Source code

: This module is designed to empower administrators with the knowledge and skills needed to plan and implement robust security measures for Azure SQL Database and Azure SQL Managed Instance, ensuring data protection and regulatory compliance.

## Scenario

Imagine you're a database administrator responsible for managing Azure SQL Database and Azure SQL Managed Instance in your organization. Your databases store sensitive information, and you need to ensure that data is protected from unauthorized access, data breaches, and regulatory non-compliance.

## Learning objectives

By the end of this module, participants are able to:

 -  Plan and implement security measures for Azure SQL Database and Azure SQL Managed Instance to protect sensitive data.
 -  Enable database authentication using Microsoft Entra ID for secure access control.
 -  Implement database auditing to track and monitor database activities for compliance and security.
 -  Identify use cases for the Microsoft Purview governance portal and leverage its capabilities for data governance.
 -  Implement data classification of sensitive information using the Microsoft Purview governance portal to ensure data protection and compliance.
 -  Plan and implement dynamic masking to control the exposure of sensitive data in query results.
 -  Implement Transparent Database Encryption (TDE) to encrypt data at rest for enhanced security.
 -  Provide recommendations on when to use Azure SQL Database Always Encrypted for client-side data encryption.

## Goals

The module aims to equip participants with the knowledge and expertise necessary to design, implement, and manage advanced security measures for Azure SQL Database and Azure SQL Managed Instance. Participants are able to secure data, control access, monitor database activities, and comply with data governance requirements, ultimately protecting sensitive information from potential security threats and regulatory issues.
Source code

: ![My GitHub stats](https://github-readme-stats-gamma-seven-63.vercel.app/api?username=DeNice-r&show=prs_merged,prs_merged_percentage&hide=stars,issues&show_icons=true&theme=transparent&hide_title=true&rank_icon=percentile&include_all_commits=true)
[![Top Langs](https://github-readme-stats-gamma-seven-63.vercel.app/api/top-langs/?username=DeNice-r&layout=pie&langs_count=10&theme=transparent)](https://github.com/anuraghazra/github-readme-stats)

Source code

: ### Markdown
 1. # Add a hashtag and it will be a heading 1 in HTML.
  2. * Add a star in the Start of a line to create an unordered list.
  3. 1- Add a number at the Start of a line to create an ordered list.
——
Assigned task:
In your reply, restate every entry exactly.

Result below:
Source code

: This module is designed to empower administrators with the knowledge and skills needed to plan and implement robust security measures for Azure SQL Database and Azure SQL Managed Instance, ensuring data protection and regulatory compliance.

## Scenario

Imagine you're a database administrator responsible for managing Azure SQL Database and Azure SQL Managed Instance in your organization. Your databases store sensitive information, and you need to ensure that data is protected from unauthorized access, data breaches, and regulatory non-compliance.

## Learning objectives

By the end of this module, participants are able to:

 -  Plan and implement security measures for Azure SQL Database and Azure SQL Managed Instance to protect sensitive data.
 -  Enable database authentication using Microsoft Entra ID for secure access control.
 -  Implement database auditing to track and monitor database activities for compliance and security.
 -  Identify use cases for the Microsoft Purview governance portal and leverage its capabilities for data governance.
 -  Implement data classification of sensitive information using the Microsoft Purview governance portal to ensure data protection and compliance.
 -  Plan and implement dynamic masking to control the exposure of sensitive data in query results.
 -  Implement Transparent Database Encryption (TDE) to encrypt data at rest for enhanced security.
 -  Provide recommendations on when to use Azure SQL Database Always Encrypted for client-side data encryption.

## Goals

The module aims to equip participants with the knowledge and expertise necessary to design, implement, and manage advanced security measures for Azure SQL Database and Azure SQL Managed Instance. Participants are able to secure data, control access, monitor database activities, and comply with data governance requirements, ultimately protecting sensitive information from potential security threats and regulatory issues.
Source code

: ![My GitHub stats](https://github-readme-stats-gamma-seven-63.vercel.app/api?username=DeNice-r&show=prs_merged,prs_merged_percentage&hide=stars,issues&show_icons=true&theme=transparent&hide_title=true&rank_icon=percentile&include_all_commits=true)
[![Top Langs](https://github-readme-stats-gamma-seven-63.vercel.app/api/top-langs/?username=DeNice-r&layout=pie&langs_count=10&theme=transparent)](https://github.com/anuraghazra/github-readme-stats)

Source code

: ### Markdown
 1. # Add a hashtag and it will be a heading 1 in HTML.
  2. * Add a star in the Start of a line to create an unordered list.
  3. 1- Add a number at the Start of a line to create an ordered list.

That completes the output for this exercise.